В 1986 году Виктор Погудин служил в Житомирской области. Его с сослуживцами по тревоге подняли 4 мая и отправили в Чернигов. Информация об аварии на Чернобыльской АЭС была засекречена, поэтому о предстоящем задании штурман эскадрильи мало что знал.
— Слухи ходили об аварии. Но какой масштаб — никто не представлял и не беспокоились особо. Нас привезли самолетом. Чернигов находится примерно в 70 километрах от места катастрофы. Почти сразу начали инструктаж в училище. Первые дни нас готовили к сбросу грузов и полетам над реактором, но впоследствии отменили эти сбросы. Умные головы нашлись, сказали, что смысла в этом нет никакого, а опасность очень высока. В итоге у нас было задание перевозить ликвидаторов, ученых, рабочих, разные грузы. Два дня давали лекарства какие-то секретные, чтобы щитовидную железу защитить от радиации. Под ухом от них время от времени еще покалывает. Лекарство очень сильнодействующее было, — вспоминает ликвидатор.
Тогда он не представлял, с чем придется столкнуться.
— А кто тогда такую радиацию проверил на себе? Кто понимал, что это такое? Зона 30-километровая в основном была заражена на запад — лес погиб моментально. Туда был направлен основной шлейф. Далеко разлетелись осколки урана. Даже в Припяти в 12 километрах от взрыва на гостинице находили осколки радиоактивные. Прежде чем туда высадить людей, группа там всё обследовала. Все вещи скинули на землю, подбирали и в контейнеры складывали. Мы возили оперативную группу на могильники, куда захороняли все продукты, одежду. Всё хоронили, что могли. Хотя проверяли дозиметром — они вроде были нормальные. Мы даже сок пили, — смеется Виктор Погудин.

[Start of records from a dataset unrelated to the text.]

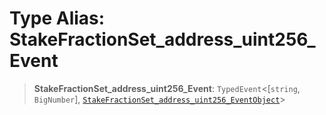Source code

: # Type Alias: StakeFractionSet\_address\_uint256\_Event

> **StakeFractionSet\_address\_uint256\_Event**: `TypedEvent`\<\[`string`, `BigNumber`\], [`StakeFractionSet_address_uint256_EventObject`](../interfaces/StakeFractionSet_address_uint256_EventObject.md)\>
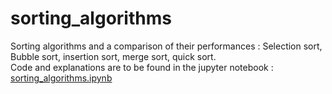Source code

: # sorting_algorithms
Sorting algorithms and a comparison of their performances : Selection sort, Bubble sort, insertion sort, merge sort, quick sort.  
Code and explanations are to be found in the jupyter notebook : <a href="https://github.com/HamzaBQ/sorting_algorithms/blob/master/sorting_algorithms.ipynb"> sorting_algorithms.ipynb </a>
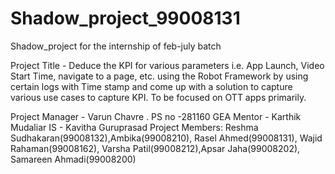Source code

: # Shadow_project_99008131
Shadow_project for the internship of feb-july batch

Project Title - Deduce the KPI for various parameters i.e. App Launch, Video Start Time, navigate to a page, etc. using the Robot Framework by using certain logs with Time stamp and come up with a solution to capture various use cases to capture KPI. To be focused on OTT apps primarily.

Project Manager - Varun Chavre . PS no -281160
GEA Mentor - Karthik Mudaliar
IS - Kavitha Guruprasad
Project Members: Reshma Sudhakaran(99008132),Ambika(99008210), Rasel Ahmed(99008131), Wajid Rahaman(99008162), Varsha Patil(99008212),Apsar Jaha(99008202), Samareen Ahmadi(99008200)


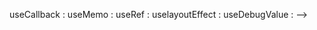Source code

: <!-- 1.useState : used managing the state of an application  (for single component)
2.useEffect : used for mangaing the sideeffcts of a functional components (fetching data,timers etc..)
3.usecontext : used for managing the Global state of an application 
4,useReducer: used for tracking complex series of changes in the application 

<!-- performance based hooks -->
useCallback :
useMemo :
useRef :
uselayoutEffect :
useDebugValue : -->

Сейчас те дни он вспоминает спокойно, хотя признается — сериалы и фильмы о катастрофе смотреть до сих пор не может.
— Когда ты сам все это своими глазами видел, смотреть не особо хочется. Что меня очень сильно поразило в первый же день — это сама Припять. Город стоит — молодой, красивый, чистый, и ни одного человека. Город-призрак. Так — кошка где пробежит, собака. И все осталось в квартирах. Были случаи, когда приходили в зону люди и грабили квартиры. Мы их успешно ловили. Но вот эта картина, эта пустота никак не соотносилась с самим понятием жизни.
«Вспышки радиации над реактором были 800, 1500 и даже 2500 рентген в час»
Уже в Припяти Виктор Погудин узнал подробности аварии и о страшных событиях первых дней.
— Когда произошла катастрофа — эксперименты ученые проводили и произошел взрыв, то в первую очередь туда прибыли пожарные, начали гасить пожар, полезли прям на реактор, а там такие булыжники урана лежали. И они уже там получали такую дозу радиации, несовместимую с жизнью, что у них там лопались сосуды. Пожарных на скорой помощи увозили в Москву, и даже врачи подходить боялись, потому что люди сами были настолько радиоактивны — подходить без защиты было опасно. Пожарные сильно пострадали, конечно. Они в первые дни все и погибли. Первые дни, когда реактор взорвался, люди видели луч в небе. А мы прилетели, я пытался посмотреть, но не видел его. Далеко, может, находились. Скорее всего, реакцию немного загасили, когда сбрасывали грузы. Радиацию не увидишь, но почувствовать ее можно, но только когда она сильная, — объясняет Виктор Погудин.
Штурман получил ответственное задание — ученым нужно было провести спектральный анализ. Вертолет должен был подлететь максимально близко к реактору и зависнуть над ним на долгие минуты.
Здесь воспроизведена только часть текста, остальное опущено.